REQUIRED ACTION — Start to finish, write out the entries exactly, leaving the pictures aside.

WORKING DATA —
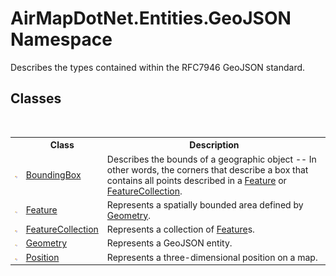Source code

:# AirMapDotNet.Entities.GeoJSON Namespace
 

Describes the types contained within the RFC7946 GeoJSON standard.


## Classes
&nbsp;<table><tr><th></th><th>Class</th><th>Description</th></tr><tr><td>![Public class](media/pubclass.gif "Public class")</td><td><a href="T_AirMapDotNet_Entities_GeoJSON_BoundingBox">BoundingBox</a></td><td>
Describes the bounds of a geographic object -- In other words, the corners that describe a box that contains all points described in a <a href="T_AirMapDotNet_Entities_GeoJSON_Feature">Feature</a> or <a href="T_AirMapDotNet_Entities_GeoJSON_FeatureCollection">FeatureCollection</a>.</td></tr><tr><td>![Public class](media/pubclass.gif "Public class")</td><td><a href="T_AirMapDotNet_Entities_GeoJSON_Feature">Feature</a></td><td>
Represents a spatially bounded area defined by <a href="P_AirMapDotNet_Entities_GeoJSON_Feature_Geometry">Geometry</a>.</td></tr><tr><td>![Public class](media/pubclass.gif "Public class")</td><td><a href="T_AirMapDotNet_Entities_GeoJSON_FeatureCollection">FeatureCollection</a></td><td>
Represents a collection of <a href="T_AirMapDotNet_Entities_GeoJSON_Feature">Feature</a>s.</td></tr><tr><td>![Public class](media/pubclass.gif "Public class")</td><td><a href="T_AirMapDotNet_Entities_GeoJSON_Geometry">Geometry</a></td><td>
Represents a GeoJSON entity.</td></tr><tr><td>![Public class](media/pubclass.gif "Public class")</td><td><a href="T_AirMapDotNet_Entities_GeoJSON_Position">Position</a></td><td>
Represents a three-dimensional position on a map.</td></tr></table>&nbsp;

TASK OUTPUT —
Source code

:# AirMapDotNet.Entities.GeoJSON Namespace
 

Describes the types contained within the RFC7946 GeoJSON standard.


## Classes
&nbsp;<table><tr><th></th><th>Class</th><th>Description</th></tr><tr><td>![Public class](media/pubclass.gif "Public class")</td><td><a href="T_AirMapDotNet_Entities_GeoJSON_BoundingBox">BoundingBox</a></td><td>
Describes the bounds of a geographic object -- In other words, the corners that describe a box that contains all points described in a <a href="T_AirMapDotNet_Entities_GeoJSON_Feature">Feature</a> or <a href="T_AirMapDotNet_Entities_GeoJSON_FeatureCollection">FeatureCollection</a>.</td></tr><tr><td>![Public class](media/pubclass.gif "Public class")</td><td><a href="T_AirMapDotNet_Entities_GeoJSON_Feature">Feature</a></td><td>
Represents a spatially bounded area defined by <a href="P_AirMapDotNet_Entities_GeoJSON_Feature_Geometry">Geometry</a>.</td></tr><tr><td>![Public class](media/pubclass.gif "Public class")</td><td><a href="T_AirMapDotNet_Entities_GeoJSON_FeatureCollection">FeatureCollection</a></td><td>
Represents a collection of <a href="T_AirMapDotNet_Entities_GeoJSON_Feature">Feature</a>s.</td></tr><tr><td>![Public class](media/pubclass.gif "Public class")</td><td><a href="T_AirMapDotNet_Entities_GeoJSON_Geometry">Geometry</a></td><td>
Represents a GeoJSON entity.</td></tr><tr><td>![Public class](media/pubclass.gif "Public class")</td><td><a href="T_AirMapDotNet_Entities_GeoJSON_Position">Position</a></td><td>
Represents a three-dimensional position on a map.</td></tr></table>&nbsp;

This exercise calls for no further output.